▶ Assignment
Please retype the data in full and exactly; the pictures are not part of the copy.

▶ Exercise material
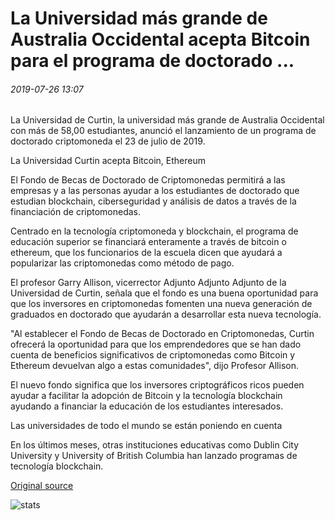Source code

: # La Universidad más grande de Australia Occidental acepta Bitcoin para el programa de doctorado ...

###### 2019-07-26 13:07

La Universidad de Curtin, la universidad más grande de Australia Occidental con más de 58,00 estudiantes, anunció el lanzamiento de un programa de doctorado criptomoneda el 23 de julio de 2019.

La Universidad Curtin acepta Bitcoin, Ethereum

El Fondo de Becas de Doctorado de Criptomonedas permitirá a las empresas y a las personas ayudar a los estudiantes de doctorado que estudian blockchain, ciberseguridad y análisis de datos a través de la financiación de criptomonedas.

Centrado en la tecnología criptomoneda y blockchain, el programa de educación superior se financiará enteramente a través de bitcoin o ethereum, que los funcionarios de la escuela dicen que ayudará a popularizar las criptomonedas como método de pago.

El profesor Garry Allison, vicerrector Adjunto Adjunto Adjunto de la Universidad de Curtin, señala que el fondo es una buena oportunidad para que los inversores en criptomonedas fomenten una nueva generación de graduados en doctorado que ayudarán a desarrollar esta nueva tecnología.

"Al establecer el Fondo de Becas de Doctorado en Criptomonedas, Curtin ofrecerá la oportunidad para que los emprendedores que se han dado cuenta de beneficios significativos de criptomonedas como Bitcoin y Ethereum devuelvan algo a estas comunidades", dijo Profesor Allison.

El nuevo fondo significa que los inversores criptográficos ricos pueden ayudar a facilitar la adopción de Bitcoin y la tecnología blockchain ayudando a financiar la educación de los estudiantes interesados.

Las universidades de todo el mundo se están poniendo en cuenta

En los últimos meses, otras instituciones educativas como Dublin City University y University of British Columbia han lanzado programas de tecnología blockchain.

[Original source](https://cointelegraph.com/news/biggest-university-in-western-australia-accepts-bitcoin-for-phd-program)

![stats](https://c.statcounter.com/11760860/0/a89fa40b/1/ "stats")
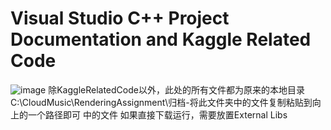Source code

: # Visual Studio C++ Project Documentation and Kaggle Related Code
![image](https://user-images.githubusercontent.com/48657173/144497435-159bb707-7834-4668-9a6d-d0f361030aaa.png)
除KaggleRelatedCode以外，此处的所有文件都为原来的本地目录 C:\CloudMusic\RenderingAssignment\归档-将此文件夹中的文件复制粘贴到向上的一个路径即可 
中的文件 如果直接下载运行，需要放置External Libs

▶ Reply
Source code

: # La Universidad más grande de Australia Occidental acepta Bitcoin para el programa de doctorado ...

###### 2019-07-26 13:07

La Universidad de Curtin, la universidad más grande de Australia Occidental con más de 58,00 estudiantes, anunció el lanzamiento de un programa de doctorado criptomoneda el 23 de julio de 2019.

La Universidad Curtin acepta Bitcoin, Ethereum

El Fondo de Becas de Doctorado de Criptomonedas permitirá a las empresas y a las personas ayudar a los estudiantes de doctorado que estudian blockchain, ciberseguridad y análisis de datos a través de la financiación de criptomonedas.

Centrado en la tecnología criptomoneda y blockchain, el programa de educación superior se financiará enteramente a través de bitcoin o ethereum, que los funcionarios de la escuela dicen que ayudará a popularizar las criptomonedas como método de pago.

El profesor Garry Allison, vicerrector Adjunto Adjunto Adjunto de la Universidad de Curtin, señala que el fondo es una buena oportunidad para que los inversores en criptomonedas fomenten una nueva generación de graduados en doctorado que ayudarán a desarrollar esta nueva tecnología.

"Al establecer el Fondo de Becas de Doctorado en Criptomonedas, Curtin ofrecerá la oportunidad para que los emprendedores que se han dado cuenta de beneficios significativos de criptomonedas como Bitcoin y Ethereum devuelvan algo a estas comunidades", dijo Profesor Allison.

El nuevo fondo significa que los inversores criptográficos ricos pueden ayudar a facilitar la adopción de Bitcoin y la tecnología blockchain ayudando a financiar la educación de los estudiantes interesados.

Las universidades de todo el mundo se están poniendo en cuenta

En los últimos meses, otras instituciones educativas como Dublin City University y University of British Columbia han lanzado programas de tecnología blockchain.

[Original source](https://cointelegraph.com/news/biggest-university-in-western-australia-accepts-bitcoin-for-phd-program)

![stats](https://c.statcounter.com/11760860/0/a89fa40b/1/ "stats")
Source code

: # Visual Studio C++ Project Documentation and Kaggle Related Code
![image](https://user-images.githubusercontent.com/48657173/144497435-159bb707-7834-4668-9a6d-d0f361030aaa.png)
除KaggleRelatedCode以外，此处的所有文件都为原来的本地目录 C:\CloudMusic\RenderingAssignment\归档-将此文件夹中的文件复制粘贴到向上的一个路径即可 
中的文件 如果直接下载运行，需要放置External Libs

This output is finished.